Department of Anesthesiology and Pain Relief Center, The University of Tokyo Hospital, Tokyo, Japan.
Department of Pain and Palliative Medicine, The University of Tokyo Hospital, Tokyo, Japan.
Pain Pract. 2020 Jan;20(1):34-43. doi: 10.1111/papr.12822. Epub 2019 Oct 24.
Lumbar adhesive arachnoiditis is a debilitating neuropathic condition and is difficult to diagnose owing to lack of definitive diagnostic criteria. By focusing on the intrathecal mobility of nerve roots, we assessed whether useful diagnostic criteria could be established using MRI.
Seventeen patients with a high risk for lumbar adhesive arachnoiditis and 18 no-risk patients with chronic low back pain and/or leg pain participated in this study. The patients underwent MRI in both the supine and prone positions. Eleven axial T2-weighted images between the L2 and L5/S levels were obtained, and the proportion of the low-intensity area in the dorsal half to the total low-intensity area in the dural sac was calculated for each axial view.

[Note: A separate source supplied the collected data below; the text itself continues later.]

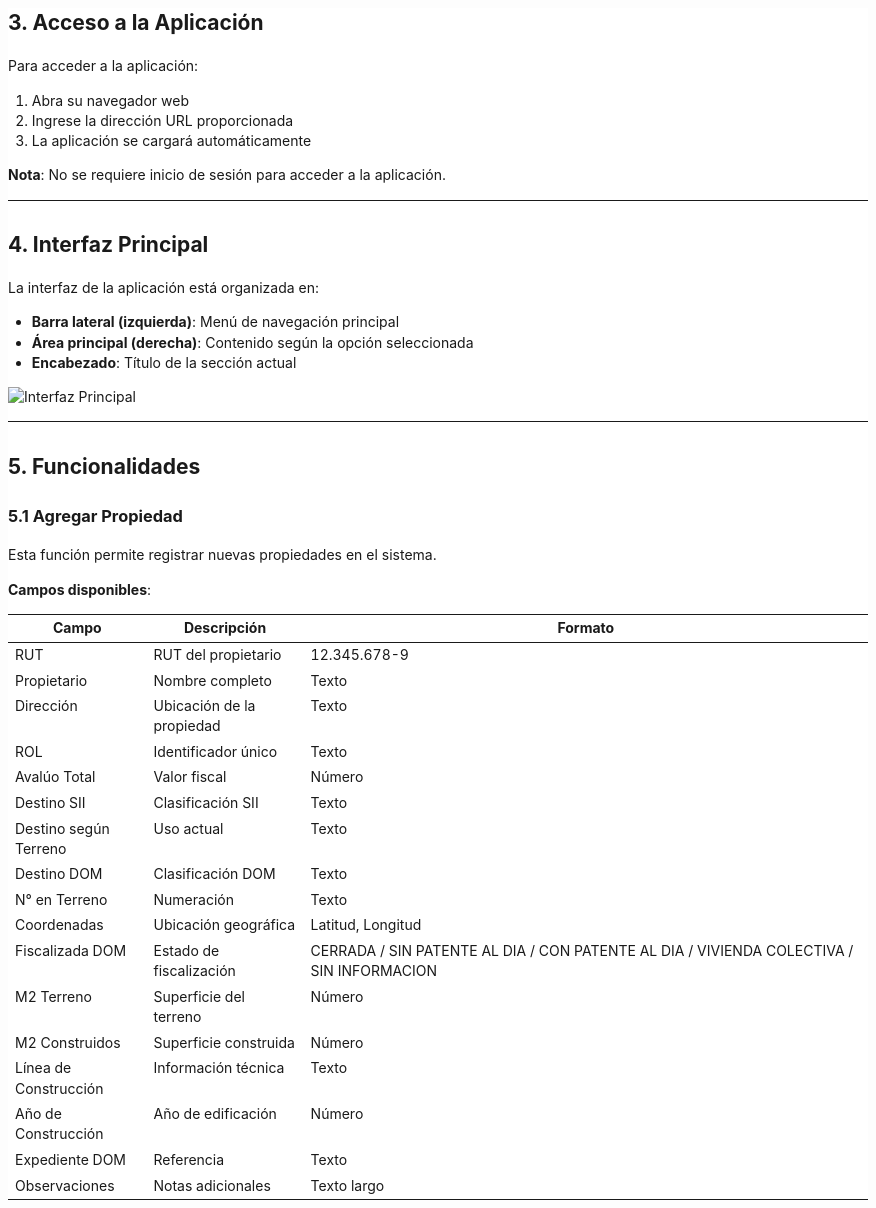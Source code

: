 ## 3. Acceso a la Aplicación

Para acceder a la aplicación:

1. Abra su navegador web
2. Ingrese la dirección URL proporcionada
3. La aplicación se cargará automáticamente

**Nota**: No se requiere inicio de sesión para acceder a la aplicación.

---

## 4. Interfaz Principal

La interfaz de la aplicación está organizada en:

- **Barra lateral (izquierda)**: Menú de navegación principal
- **Área principal (derecha)**: Contenido según la opción seleccionada
- **Encabezado**: Título de la sección actual

![Interfaz Principal](https://i.imgur.com/example1.png)

---

## 5. Funcionalidades

### 5.1 Agregar Propiedad

Esta función permite registrar nuevas propiedades en el sistema.

**Campos disponibles**:

| Campo | Descripción | Formato |
|-------|-------------|---------|
| RUT | RUT del propietario | 12.345.678-9 |
| Propietario | Nombre completo | Texto |
| Dirección | Ubicación de la propiedad | Texto |
| ROL | Identificador único | Texto |
| Avalúo Total | Valor fiscal | Número |
| Destino SII | Clasificación SII | Texto |
| Destino según Terreno | Uso actual | Texto |
| Destino DOM | Clasificación DOM | Texto |
| N° en Terreno | Numeración | Texto |
| Coordenadas | Ubicación geográfica | Latitud, Longitud |
| Fiscalizada DOM | Estado de fiscalización | CERRADA / SIN PATENTE AL DIA / CON PATENTE AL DIA / VIVIENDA COLECTIVA / SIN INFORMACION |
| M2 Terreno | Superficie del terreno | Número |
| M2 Construidos | Superficie construida | Número |
| Línea de Construcción | Información técnica | Texto |
| Año de Construcción | Año de edificación | Número |
| Expediente DOM | Referencia | Texto |
| Observaciones | Notas adicionales | Texto largo |
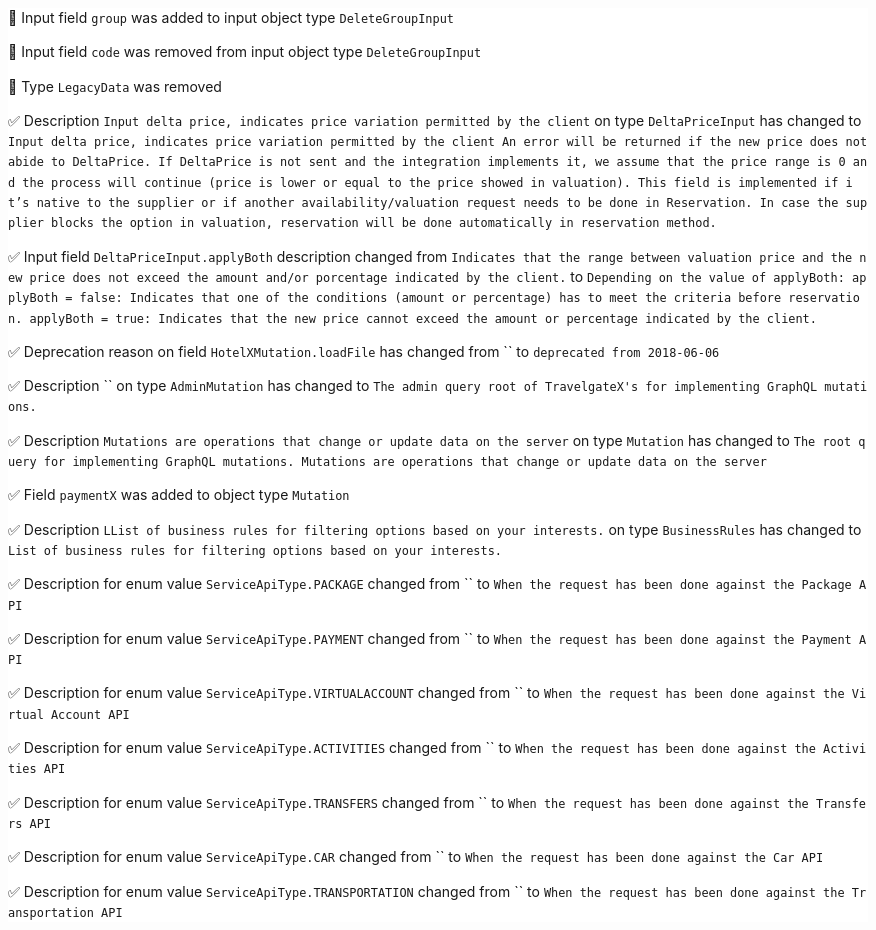 🛑  Input field `group` was added to input object type `DeleteGroupInput`

🛑  Input field `code` was removed from input object type `DeleteGroupInput`

🛑  Type `LegacyData` was removed

✅  Description `Input delta price, indicates price variation permitted by the client` on type `DeltaPriceInput` has changed to `Input delta price, indicates price variation permitted by the client
An error will be returned if the new price does not abide to DeltaPrice. If DeltaPrice is not sent and the integration implements it, we assume that the price range is 0 and the process will continue
(price is lower or equal to the price showed in valuation).
This field is implemented if it’s native to the supplier or if another availability/valuation request needs to be done in Reservation. In case the supplier blocks the option in valuation, reservation
will be done automatically in reservation method.`

✅  Input field `DeltaPriceInput.applyBoth` description changed from `Indicates that the range between valuation price and the new price does not exceed the amount and/or porcentage indicated by the client.` to `Depending on the value of applyBoth:
applyBoth = false: Indicates that one of the conditions (amount or percentage) has to meet the criteria before reservation.
applyBoth = true: Indicates that the new price cannot exceed the amount or percentage indicated by the client.`

✅  Deprecation reason on field `HotelXMutation.loadFile` has changed from `` to `deprecated from 2018-06-06`

✅  Description `` on type `AdminMutation` has changed to `The admin query root of TravelgateX's for implementing GraphQL mutations.`

✅  Description `Mutations are operations that change or update data on the server` on type `Mutation` has changed to `The root query for implementing GraphQL mutations. Mutations are operations that change or update data on the server`

✅  Field `paymentX` was added to object type `Mutation`

✅  Description `LList of business rules for filtering options based on your interests.` on type `BusinessRules` has changed to `List of business rules for filtering options based on your interests.`

✅  Description for enum value `ServiceApiType.PACKAGE` changed from `` to `When the request has been done against the Package API`

✅  Description for enum value `ServiceApiType.PAYMENT` changed from `` to `When the request has been done against the Payment API`

✅  Description for enum value `ServiceApiType.VIRTUALACCOUNT` changed from `` to `When the request has been done against the Virtual Account API`

✅  Description for enum value `ServiceApiType.ACTIVITIES` changed from `` to `When the request has been done against the Activities API`

✅  Description for enum value `ServiceApiType.TRANSFERS` changed from `` to `When the request has been done against the Transfers API`

✅  Description for enum value `ServiceApiType.CAR` changed from `` to `When the request has been done against the Car API`

✅  Description for enum value `ServiceApiType.TRANSPORTATION` changed from `` to `When the request has been done against the Transportation API`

At some lumbar levels, the low-intensity area in the dorsal half of the dural sac was relatively larger in patients with a high risk for lumbar adhesive arachnoiditis than in the no-risk patients. In the no-risk group, the proportion of the low-intensity area in the dorsal half in the supine position was significantly higher than that in the prone position at all lumbar levels. However, in the high-risk group, at some levels, the proportions were not significantly different in the dorsal half of the dural sac between the supine and prone positions.
In patients with a known risk for lumbar adhesive arachnoiditis, nerve roots lose their potential to migrate in the dural sac in the gravitational force direction on MRI.
腰椎黏连性蛛网膜炎是一种使人虚弱的神经病变,由于缺乏明确的诊断标准,很难诊断。通过关注神经根在蛛网膜下腔内的活动度,我们评估了使用 MRI 是否可以建立有用的诊断标准。
17 例有发生腰椎黏连性蛛网膜炎高风险的患者和 18 例无风险的慢性腰痛和/或腿痛患者参与了这项研究。患者分别在仰卧位和俯卧位进行 MRI 检查。在 L2 和 L5/S 水平之间获得 11 张轴向 T2 加权图像,并计算每个轴向视图中硬膜囊背侧低信号区占总低信号区的比例。
在一些腰椎水平,有发生腰椎黏连性蛛网膜炎高风险的患者的硬膜囊背侧低信号区相对较大。在无风险组中,在所有腰椎水平,仰卧位时硬膜囊背侧的低信号区比例显著高于俯卧位。然而,在高风险组中,在一些水平,仰卧位和俯卧位时,硬膜囊背侧的比例没有显著差异。
在已知有发生腰椎黏连性蛛网膜炎风险的患者中,MRI 显示神经根在重力方向上在蛛网膜下腔内失去迁移的能力。